_About this task_
Print the data exactly. Pictures stay out.
◆ ◆ ◆
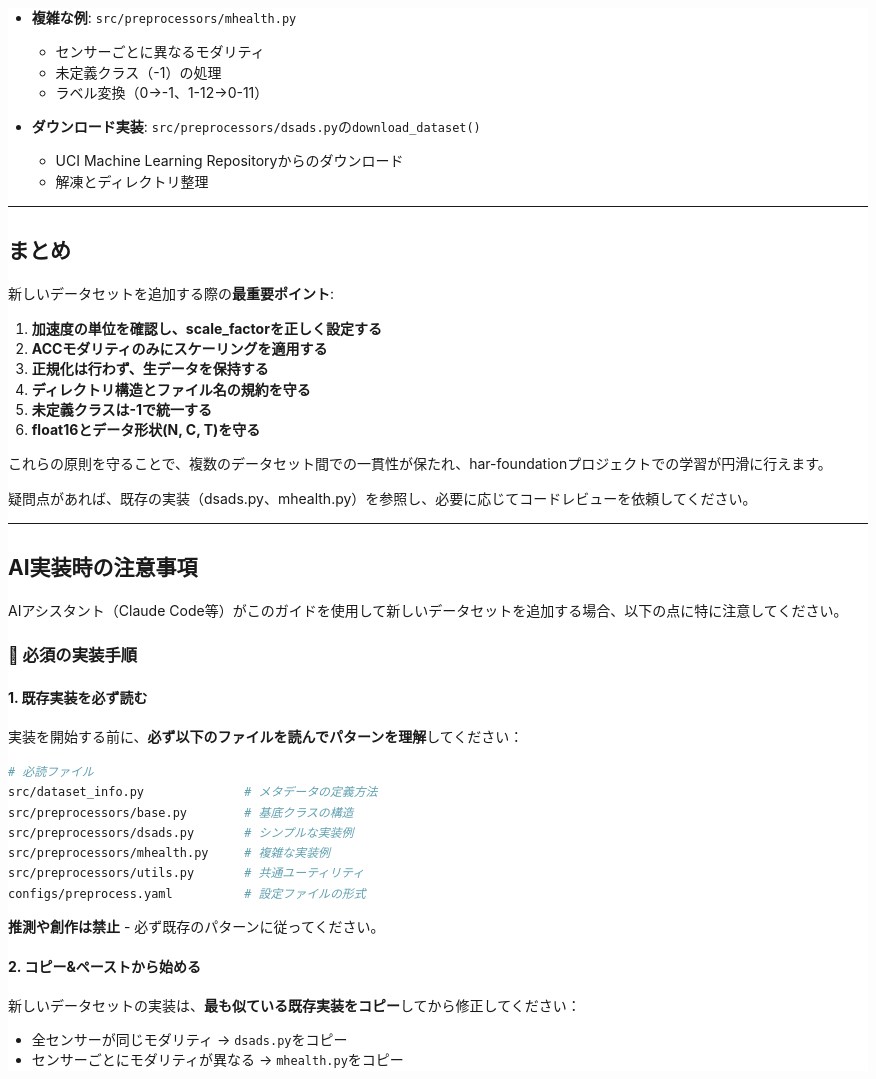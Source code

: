 - **複雑な例**: `src/preprocessors/mhealth.py`
  - センサーごとに異なるモダリティ
  - 未定義クラス（-1）の処理
  - ラベル変換（0→-1、1-12→0-11）

- **ダウンロード実装**: `src/preprocessors/dsads.py`の`download_dataset()`
  - UCI Machine Learning Repositoryからのダウンロード
  - 解凍とディレクトリ整理

---

## まとめ

新しいデータセットを追加する際の**最重要ポイント**:

1. **加速度の単位を確認し、scale_factorを正しく設定する**
2. **ACCモダリティのみにスケーリングを適用する**
3. **正規化は行わず、生データを保持する**
4. **ディレクトリ構造とファイル名の規約を守る**
5. **未定義クラスは-1で統一する**
6. **float16とデータ形状(N, C, T)を守る**

これらの原則を守ることで、複数のデータセット間での一貫性が保たれ、har-foundationプロジェクトでの学習が円滑に行えます。

疑問点があれば、既存の実装（dsads.py、mhealth.py）を参照し、必要に応じてコードレビューを依頼してください。

---

## AI実装時の注意事項

AIアシスタント（Claude Code等）がこのガイドを使用して新しいデータセットを追加する場合、以下の点に特に注意してください。

### 🤖 必須の実装手順

#### 1. **既存実装を必ず読む**

実装を開始する前に、**必ず以下のファイルを読んでパターンを理解**してください：

```bash
# 必読ファイル
src/dataset_info.py              # メタデータの定義方法
src/preprocessors/base.py        # 基底クラスの構造
src/preprocessors/dsads.py       # シンプルな実装例
src/preprocessors/mhealth.py     # 複雑な実装例
src/preprocessors/utils.py       # 共通ユーティリティ
configs/preprocess.yaml          # 設定ファイルの形式
```

**推測や創作は禁止** - 必ず既存のパターンに従ってください。

#### 2. **コピー&ペーストから始める**

新しいデータセットの実装は、**最も似ている既存実装をコピー**してから修正してください：

- 全センサーが同じモダリティ → `dsads.py`をコピー
- センサーごとにモダリティが異なる → `mhealth.py`をコピー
◆ ◆ ◆
_Completed exercise_
Source code

: - **複雑な例**: `src/preprocessors/mhealth.py`
  - センサーごとに異なるモダリティ
  - 未定義クラス（-1）の処理
  - ラベル変換（0→-1、1-12→0-11）

- **ダウンロード実装**: `src/preprocessors/dsads.py`の`download_dataset()`
  - UCI Machine Learning Repositoryからのダウンロード
  - 解凍とディレクトリ整理

---

## まとめ

新しいデータセットを追加する際の**最重要ポイント**:

1. **加速度の単位を確認し、scale_factorを正しく設定する**
2. **ACCモダリティのみにスケーリングを適用する**
3. **正規化は行わず、生データを保持する**
4. **ディレクトリ構造とファイル名の規約を守る**
5. **未定義クラスは-1で統一する**
6. **float16とデータ形状(N, C, T)を守る**

これらの原則を守ることで、複数のデータセット間での一貫性が保たれ、har-foundationプロジェクトでの学習が円滑に行えます。

疑問点があれば、既存の実装（dsads.py、mhealth.py）を参照し、必要に応じてコードレビューを依頼してください。

---

## AI実装時の注意事項

AIアシスタント（Claude Code等）がこのガイドを使用して新しいデータセットを追加する場合、以下の点に特に注意してください。

### 🤖 必須の実装手順

#### 1. **既存実装を必ず読む**

実装を開始する前に、**必ず以下のファイルを読んでパターンを理解**してください：

```bash
# 必読ファイル
src/dataset_info.py              # メタデータの定義方法
src/preprocessors/base.py        # 基底クラスの構造
src/preprocessors/dsads.py       # シンプルな実装例
src/preprocessors/mhealth.py     # 複雑な実装例
src/preprocessors/utils.py       # 共通ユーティリティ
configs/preprocess.yaml          # 設定ファイルの形式
```

**推測や創作は禁止** - 必ず既存のパターンに従ってください。

#### 2. **コピー&ペーストから始める**

新しいデータセットの実装は、**最も似ている既存実装をコピー**してから修正してください：

- 全センサーが同じモダリティ → `dsads.py`をコピー
- センサーごとにモダリティが異なる → `mhealth.py`をコピー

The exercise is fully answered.